What I find really interesting about Cheswick's and Bazargan's proposals is that they try to solve one of the fundamental problems that has confronted publishers of electronic texts.  Unlike the static PDF files that InDesign and Quark produce, which fix forever a document's pagination and fonts, TeX is capable of dynamically generating pretty-print text in order to fit different orientations for an ebook reader, or to accommodate a reader's preference for a larger font size (which means, in essence, that TeX instantly generates a new DVI or PDF file as needed).  Of course, one of the traditional strengths of electronic texts (such as the plain text ebooks that one can download from Project Gutenberg) has been this kind of plasticity: it is easy to open a TXT file in a word processor and to customize it to one's heart's content.  But as anyone who has tried to read a very long TXT document on their computer knows, these texts are not very pretty.  The standard kerning and tracking between characters, especially for a basic monospace font, is very crude.  Plain ASCII text also has no support for a host of typographical conventions that have informed how we have read the codex book for the last five centuries, including footnotes, sidenotes, glosses and various textual ornaments.  This is why typeset PDFs are preferable in many ways for electronic reading.  But these texts have never been very plastic; even zooming in on a page to make the font bigger entails constant panning from left to right and up and down.  This can be particularly tedious if you are reading on a small screen, such as that of an iPhone or iPod Touch.

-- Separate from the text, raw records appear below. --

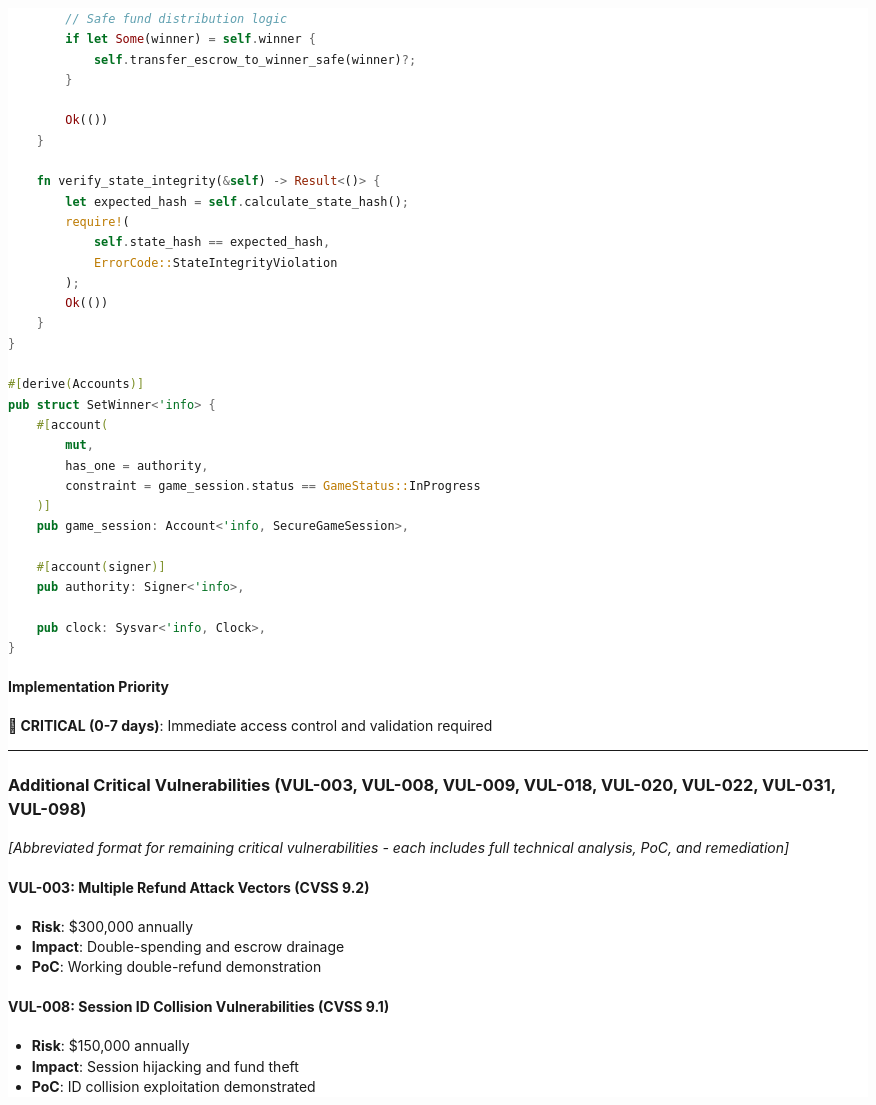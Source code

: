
 ```rust
        // Safe fund distribution logic
        if let Some(winner) = self.winner {
            self.transfer_escrow_to_winner_safe(winner)?;
        }

        Ok(())
    }

    fn verify_state_integrity(&self) -> Result<()> {
        let expected_hash = self.calculate_state_hash();
        require!(
            self.state_hash == expected_hash,
            ErrorCode::StateIntegrityViolation
        );
        Ok(())
    }
}

#[derive(Accounts)]
pub struct SetWinner<'info> {
    #[account(
        mut,
        has_one = authority,
        constraint = game_session.status == GameStatus::InProgress
    )]
    pub game_session: Account<'info, SecureGameSession>,

    #[account(signer)]
    pub authority: Signer<'info>,

    pub clock: Sysvar<'info, Clock>,
}
```

#### Implementation Priority
**🚨 CRITICAL (0-7 days)**: Immediate access control and validation required

---

### Additional Critical Vulnerabilities (VUL-003, VUL-008, VUL-009, VUL-018, VUL-020, VUL-022, VUL-031, VUL-098)

*[Abbreviated format for remaining critical vulnerabilities - each includes full technical analysis, PoC, and remediation]*

#### VUL-003: Multiple Refund Attack Vectors (CVSS 9.2)
- **Risk**: $300,000 annually
- **Impact**: Double-spending and escrow drainage
- **PoC**: Working double-refund demonstration

#### VUL-008: Session ID Collision Vulnerabilities (CVSS 9.1)
- **Risk**: $150,000 annually
- **Impact**: Session hijacking and fund theft
- **PoC**: ID collision exploitation demonstrated
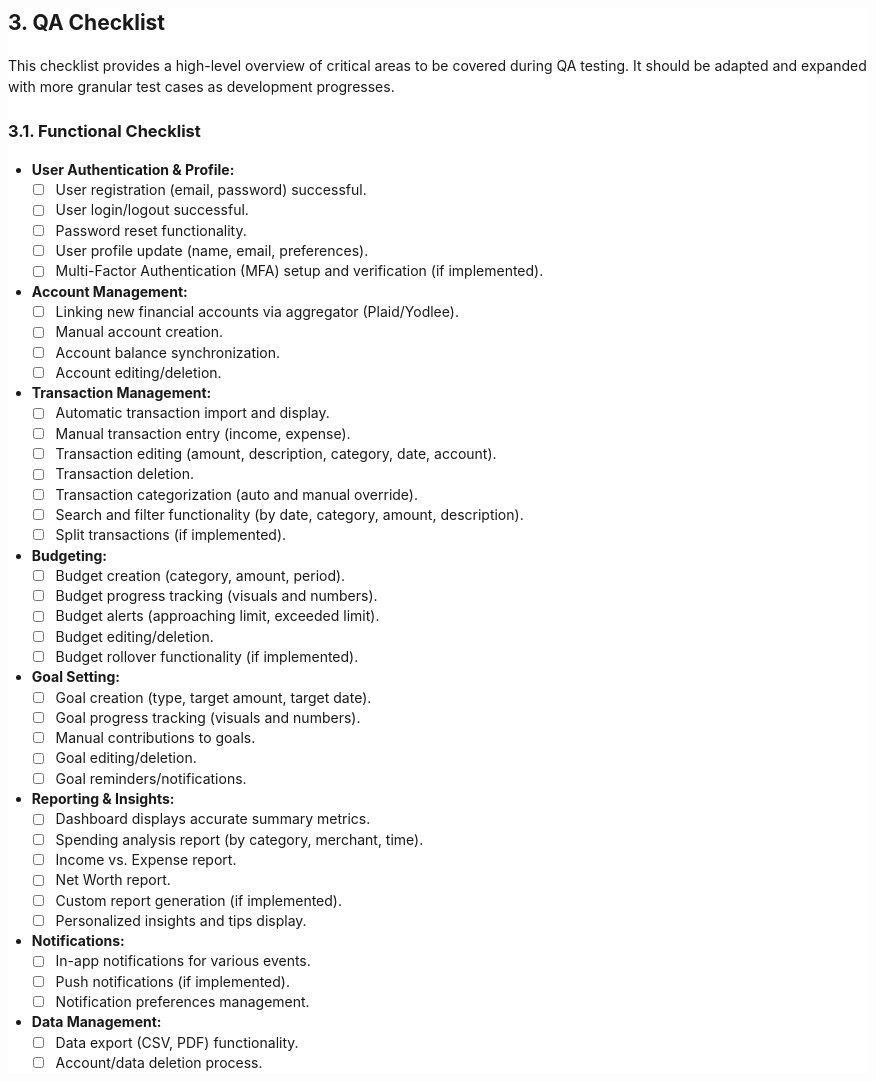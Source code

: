 

## 3. QA Checklist

This checklist provides a high-level overview of critical areas to be covered during QA testing. It should be adapted and expanded with more granular test cases as development progresses.

### 3.1. Functional Checklist

*   **User Authentication & Profile:**
    *   [ ] User registration (email, password) successful.
    *   [ ] User login/logout successful.
    *   [ ] Password reset functionality.
    *   [ ] User profile update (name, email, preferences).
    *   [ ] Multi-Factor Authentication (MFA) setup and verification (if implemented).
*   **Account Management:**
    *   [ ] Linking new financial accounts via aggregator (Plaid/Yodlee).
    *   [ ] Manual account creation.
    *   [ ] Account balance synchronization.
    *   [ ] Account editing/deletion.
*   **Transaction Management:**
    *   [ ] Automatic transaction import and display.
    *   [ ] Manual transaction entry (income, expense).
    *   [ ] Transaction editing (amount, description, category, date, account).
    *   [ ] Transaction deletion.
    *   [ ] Transaction categorization (auto and manual override).
    *   [ ] Search and filter functionality (by date, category, amount, description).
    *   [ ] Split transactions (if implemented).
*   **Budgeting:**
    *   [ ] Budget creation (category, amount, period).
    *   [ ] Budget progress tracking (visuals and numbers).
    *   [ ] Budget alerts (approaching limit, exceeded limit).
    *   [ ] Budget editing/deletion.
    *   [ ] Budget rollover functionality (if implemented).
*   **Goal Setting:**
    *   [ ] Goal creation (type, target amount, target date).
    *   [ ] Goal progress tracking (visuals and numbers).
    *   [ ] Manual contributions to goals.
    *   [ ] Goal editing/deletion.
    *   [ ] Goal reminders/notifications.
*   **Reporting & Insights:**
    *   [ ] Dashboard displays accurate summary metrics.
    *   [ ] Spending analysis report (by category, merchant, time).
    *   [ ] Income vs. Expense report.
    *   [ ] Net Worth report.
    *   [ ] Custom report generation (if implemented).
    *   [ ] Personalized insights and tips display.
*   **Notifications:**
    *   [ ] In-app notifications for various events.
    *   [ ] Push notifications (if implemented).
    *   [ ] Notification preferences management.
*   **Data Management:**
    *   [ ] Data export (CSV, PDF) functionality.
    *   [ ] Account/data deletion process.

It is great that there are researchers who are thinking about how to achieve the best of both worlds.  In a way this use of TeX is an extension of HTML, since that markup language has also in a more limited way supported balancing page design features (such as tables, different fonts or block quotes) with the ability to dynamically reset the text in order to fit between the vertical boundaries of a web-browser window.  (Incidentally, I have learned in my own experience formatting ebooks for the Amazon Kindle that the best results are achieved by submitting a file in HTML for conversion.  I would thus not be surprised if Amazon's proprietary AZW format was using something very close to HTML for formatting its books.  This also explains why the Kindle presents a fairly decent typographical reading experience: HTML is more competent for reading than plain text.  But this also explains why Kindle books are not as pretty as the text, say, in a Folio Society book)

I found it interesting that Bazargan said that his implementation of TeX on the iPhone/iPod Touch did not support pagination.  It is clear from the presentation that the software typesets a document as one long page, so that the reader can freely scroll and up and down the document.  This design decision solves the problems implicit in letting software, no matter how smart, automatically break text, figures or equations over two pages.  From my experience using InDesign, I can say that it does take a human eye in order to decide how best to set text around a page break.